Recognizing the problem, a 1999 California law mandates that the state Department of Health Services adopt regulations to establish minimum nurse-to-patient ratios for hospitals by early this year. But while establishing such minimums is an important step, it is meaningless if there aren't enough nurses to meet the requirements. The current critical shortage of registered nurses is only likely to get worse. Nearly 60% of the RN workforce is over 40 years old, and the percentage of nurses under 30 has fallen nearly 40% since 1980, according to a recent Vanderbilt School of Nursing study. Even if nurses become available, it will take several years for full implementation of the law, and there's no mandate in it that hospital workers be trained in elderly care.

When a patient falls or experiences an unexpected "adverse event" such as a physical injury in the hospital, staff are required to submit an "incident report." But patients and their families cannot gain access to these reports. To protect the hospital from having to give up such reports in the event of a lawsuit, they become part of the so-called "peer review process." Patients are not permitted even to verify whether an incident report is accurate, nor are they routinely informed of any corrective actions taken. The premier review agency for hospitals, the Joint Commission on Accreditation of Healthcare Organizations, has argued for many years that "fear of reprisals, public castigation, and loss of business ... impede the reporting of serious errors."

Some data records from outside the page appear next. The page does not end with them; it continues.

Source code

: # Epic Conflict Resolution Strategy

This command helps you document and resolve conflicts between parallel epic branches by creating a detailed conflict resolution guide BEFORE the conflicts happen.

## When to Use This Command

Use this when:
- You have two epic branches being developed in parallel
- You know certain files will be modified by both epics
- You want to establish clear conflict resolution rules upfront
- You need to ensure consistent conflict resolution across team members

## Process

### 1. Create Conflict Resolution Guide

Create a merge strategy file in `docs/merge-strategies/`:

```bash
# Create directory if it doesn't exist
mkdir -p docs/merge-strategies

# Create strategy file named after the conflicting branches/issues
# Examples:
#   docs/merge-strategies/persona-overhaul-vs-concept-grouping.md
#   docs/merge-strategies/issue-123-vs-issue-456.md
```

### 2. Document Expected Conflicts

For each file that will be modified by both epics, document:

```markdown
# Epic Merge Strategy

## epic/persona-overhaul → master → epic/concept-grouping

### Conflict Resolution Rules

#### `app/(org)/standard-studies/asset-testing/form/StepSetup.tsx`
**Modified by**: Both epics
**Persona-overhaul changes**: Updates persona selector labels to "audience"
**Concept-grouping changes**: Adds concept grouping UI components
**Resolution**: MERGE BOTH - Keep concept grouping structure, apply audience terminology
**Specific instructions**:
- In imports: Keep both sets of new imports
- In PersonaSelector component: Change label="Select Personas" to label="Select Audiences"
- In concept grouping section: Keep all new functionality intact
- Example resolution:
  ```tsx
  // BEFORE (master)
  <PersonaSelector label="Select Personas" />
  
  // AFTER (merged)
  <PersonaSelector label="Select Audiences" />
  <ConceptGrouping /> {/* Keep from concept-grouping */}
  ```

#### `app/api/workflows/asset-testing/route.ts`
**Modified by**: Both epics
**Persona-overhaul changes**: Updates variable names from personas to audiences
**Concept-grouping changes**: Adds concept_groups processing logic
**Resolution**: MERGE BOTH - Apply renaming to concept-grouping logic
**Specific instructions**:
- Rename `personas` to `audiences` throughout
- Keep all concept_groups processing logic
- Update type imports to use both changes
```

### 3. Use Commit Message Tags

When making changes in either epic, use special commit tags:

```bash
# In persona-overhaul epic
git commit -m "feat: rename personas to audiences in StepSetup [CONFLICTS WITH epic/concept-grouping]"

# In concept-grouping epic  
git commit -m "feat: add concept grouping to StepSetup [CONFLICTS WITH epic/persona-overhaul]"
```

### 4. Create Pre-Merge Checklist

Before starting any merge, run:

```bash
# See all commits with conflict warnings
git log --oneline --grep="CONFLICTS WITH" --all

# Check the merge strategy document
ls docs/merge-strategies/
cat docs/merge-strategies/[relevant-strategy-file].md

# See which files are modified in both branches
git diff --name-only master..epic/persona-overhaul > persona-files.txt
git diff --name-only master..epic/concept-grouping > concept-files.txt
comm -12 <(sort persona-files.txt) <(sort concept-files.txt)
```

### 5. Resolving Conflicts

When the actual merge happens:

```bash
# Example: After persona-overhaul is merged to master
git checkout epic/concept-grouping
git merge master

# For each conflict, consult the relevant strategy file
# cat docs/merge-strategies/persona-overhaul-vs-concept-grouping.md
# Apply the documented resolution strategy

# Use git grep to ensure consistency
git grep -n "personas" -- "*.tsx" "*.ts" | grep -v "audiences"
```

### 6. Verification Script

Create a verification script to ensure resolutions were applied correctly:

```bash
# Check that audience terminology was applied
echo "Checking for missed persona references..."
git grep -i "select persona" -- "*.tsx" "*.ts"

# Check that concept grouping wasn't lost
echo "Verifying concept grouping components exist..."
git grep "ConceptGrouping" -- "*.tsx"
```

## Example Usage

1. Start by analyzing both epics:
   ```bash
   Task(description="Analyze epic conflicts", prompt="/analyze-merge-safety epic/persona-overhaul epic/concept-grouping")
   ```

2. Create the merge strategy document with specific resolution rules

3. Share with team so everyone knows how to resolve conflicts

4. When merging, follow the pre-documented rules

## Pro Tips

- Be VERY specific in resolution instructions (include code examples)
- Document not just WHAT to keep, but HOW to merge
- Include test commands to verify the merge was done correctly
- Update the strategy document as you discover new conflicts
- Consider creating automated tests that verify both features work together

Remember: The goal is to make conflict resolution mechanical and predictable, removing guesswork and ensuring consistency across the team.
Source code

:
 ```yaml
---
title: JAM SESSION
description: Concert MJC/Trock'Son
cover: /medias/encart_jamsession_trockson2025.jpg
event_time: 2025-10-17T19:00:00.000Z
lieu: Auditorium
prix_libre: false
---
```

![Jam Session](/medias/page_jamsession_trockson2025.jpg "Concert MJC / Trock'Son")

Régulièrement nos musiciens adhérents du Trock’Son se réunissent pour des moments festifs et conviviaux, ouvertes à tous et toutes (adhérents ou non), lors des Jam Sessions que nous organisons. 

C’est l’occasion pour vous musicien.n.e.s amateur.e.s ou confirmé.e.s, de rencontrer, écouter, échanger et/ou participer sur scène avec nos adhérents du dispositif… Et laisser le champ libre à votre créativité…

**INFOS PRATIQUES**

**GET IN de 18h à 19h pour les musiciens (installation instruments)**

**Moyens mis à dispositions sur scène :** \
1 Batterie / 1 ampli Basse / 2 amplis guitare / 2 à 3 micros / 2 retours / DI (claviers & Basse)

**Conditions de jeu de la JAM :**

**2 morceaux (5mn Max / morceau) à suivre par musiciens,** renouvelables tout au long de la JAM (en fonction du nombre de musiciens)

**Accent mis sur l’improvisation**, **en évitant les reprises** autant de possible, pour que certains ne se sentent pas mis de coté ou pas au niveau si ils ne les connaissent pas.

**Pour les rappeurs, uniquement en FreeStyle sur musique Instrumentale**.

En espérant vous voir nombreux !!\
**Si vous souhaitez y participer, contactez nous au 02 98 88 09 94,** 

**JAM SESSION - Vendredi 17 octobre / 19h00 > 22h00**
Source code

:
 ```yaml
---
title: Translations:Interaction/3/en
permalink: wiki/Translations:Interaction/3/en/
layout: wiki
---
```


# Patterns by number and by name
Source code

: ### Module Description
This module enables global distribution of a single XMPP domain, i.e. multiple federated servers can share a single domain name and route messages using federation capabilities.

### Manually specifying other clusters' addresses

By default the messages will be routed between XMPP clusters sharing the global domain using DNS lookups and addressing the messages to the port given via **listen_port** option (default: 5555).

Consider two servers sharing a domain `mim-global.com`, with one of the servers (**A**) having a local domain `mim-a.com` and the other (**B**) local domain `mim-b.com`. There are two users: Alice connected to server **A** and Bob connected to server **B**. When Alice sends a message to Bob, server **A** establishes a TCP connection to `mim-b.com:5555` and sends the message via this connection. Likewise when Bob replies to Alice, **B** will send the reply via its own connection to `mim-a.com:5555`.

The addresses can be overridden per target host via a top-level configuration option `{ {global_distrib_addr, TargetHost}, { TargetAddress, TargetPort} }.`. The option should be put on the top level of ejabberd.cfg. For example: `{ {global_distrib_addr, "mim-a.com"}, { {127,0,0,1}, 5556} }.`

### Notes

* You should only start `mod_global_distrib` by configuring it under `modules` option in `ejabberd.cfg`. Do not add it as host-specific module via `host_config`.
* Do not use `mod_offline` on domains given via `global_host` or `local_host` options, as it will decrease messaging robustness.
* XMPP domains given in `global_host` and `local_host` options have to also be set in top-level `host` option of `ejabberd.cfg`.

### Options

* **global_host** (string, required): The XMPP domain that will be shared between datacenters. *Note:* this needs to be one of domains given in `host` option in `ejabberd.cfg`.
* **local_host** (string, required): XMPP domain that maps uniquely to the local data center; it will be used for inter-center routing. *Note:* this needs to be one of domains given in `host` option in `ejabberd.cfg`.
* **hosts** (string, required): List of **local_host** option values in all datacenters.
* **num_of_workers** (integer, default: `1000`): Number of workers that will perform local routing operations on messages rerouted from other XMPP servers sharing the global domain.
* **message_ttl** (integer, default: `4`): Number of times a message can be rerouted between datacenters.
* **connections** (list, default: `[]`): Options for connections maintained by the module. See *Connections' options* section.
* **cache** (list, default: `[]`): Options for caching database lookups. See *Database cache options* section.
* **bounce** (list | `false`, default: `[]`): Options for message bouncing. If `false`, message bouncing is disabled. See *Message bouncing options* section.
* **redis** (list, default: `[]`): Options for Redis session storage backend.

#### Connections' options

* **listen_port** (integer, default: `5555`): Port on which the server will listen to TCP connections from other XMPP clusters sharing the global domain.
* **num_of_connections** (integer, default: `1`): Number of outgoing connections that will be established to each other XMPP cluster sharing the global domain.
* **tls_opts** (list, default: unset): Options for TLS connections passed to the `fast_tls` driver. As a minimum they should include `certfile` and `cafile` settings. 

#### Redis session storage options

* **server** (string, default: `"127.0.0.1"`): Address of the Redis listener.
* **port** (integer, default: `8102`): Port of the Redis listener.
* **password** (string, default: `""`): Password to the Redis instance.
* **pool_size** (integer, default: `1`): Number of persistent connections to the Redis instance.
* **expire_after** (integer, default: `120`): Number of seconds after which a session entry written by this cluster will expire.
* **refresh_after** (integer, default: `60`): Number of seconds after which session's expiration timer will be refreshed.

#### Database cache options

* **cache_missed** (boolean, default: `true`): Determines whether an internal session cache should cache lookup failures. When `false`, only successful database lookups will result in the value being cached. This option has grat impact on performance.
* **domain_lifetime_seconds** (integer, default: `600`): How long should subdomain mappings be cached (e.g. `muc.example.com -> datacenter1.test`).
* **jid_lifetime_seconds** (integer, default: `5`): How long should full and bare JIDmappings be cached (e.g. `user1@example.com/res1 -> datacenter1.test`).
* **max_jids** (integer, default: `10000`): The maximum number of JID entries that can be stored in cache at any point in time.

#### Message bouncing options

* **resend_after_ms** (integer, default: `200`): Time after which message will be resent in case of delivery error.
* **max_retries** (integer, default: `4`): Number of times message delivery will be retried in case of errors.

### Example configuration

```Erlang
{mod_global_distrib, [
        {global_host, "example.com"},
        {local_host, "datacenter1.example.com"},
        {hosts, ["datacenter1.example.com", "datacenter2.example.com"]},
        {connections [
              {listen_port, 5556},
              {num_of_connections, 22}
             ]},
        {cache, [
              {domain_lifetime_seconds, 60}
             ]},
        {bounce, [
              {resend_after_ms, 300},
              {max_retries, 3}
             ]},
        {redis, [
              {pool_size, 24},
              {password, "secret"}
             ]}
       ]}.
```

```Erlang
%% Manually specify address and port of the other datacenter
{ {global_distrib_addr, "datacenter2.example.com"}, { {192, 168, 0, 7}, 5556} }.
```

But if hospital care for the elderly is to improve, consumers need access to data on "adverse events" in hospitals. Hospitals protested when Medicare required them to make public their outcome statistics, including incidents of surgical complications and mortality. But these data have served the public well, enabling patients to make informed decisions about which hospitals to patronize--if their health plans allow them to choose. Now, data from incident reports should be made similarly available--not by name, of course, in order to protect privacy, but classified according to age, sex, kind of injury and outcome, with statistical comparisons to other hospitals across the community and nationally.

Patients and their families should also have the right to file incident reports. And hospitals should be required to respond to these reports. Although one can be sympathetic to hospitals' fears of legal exposure, they are institutions that serve the public and should not be immune from honest disclosure or the legal repercussions of failure to act. Hospitals should also be required by Medicare to provide elderly-protection training to all full-time and temporary staff.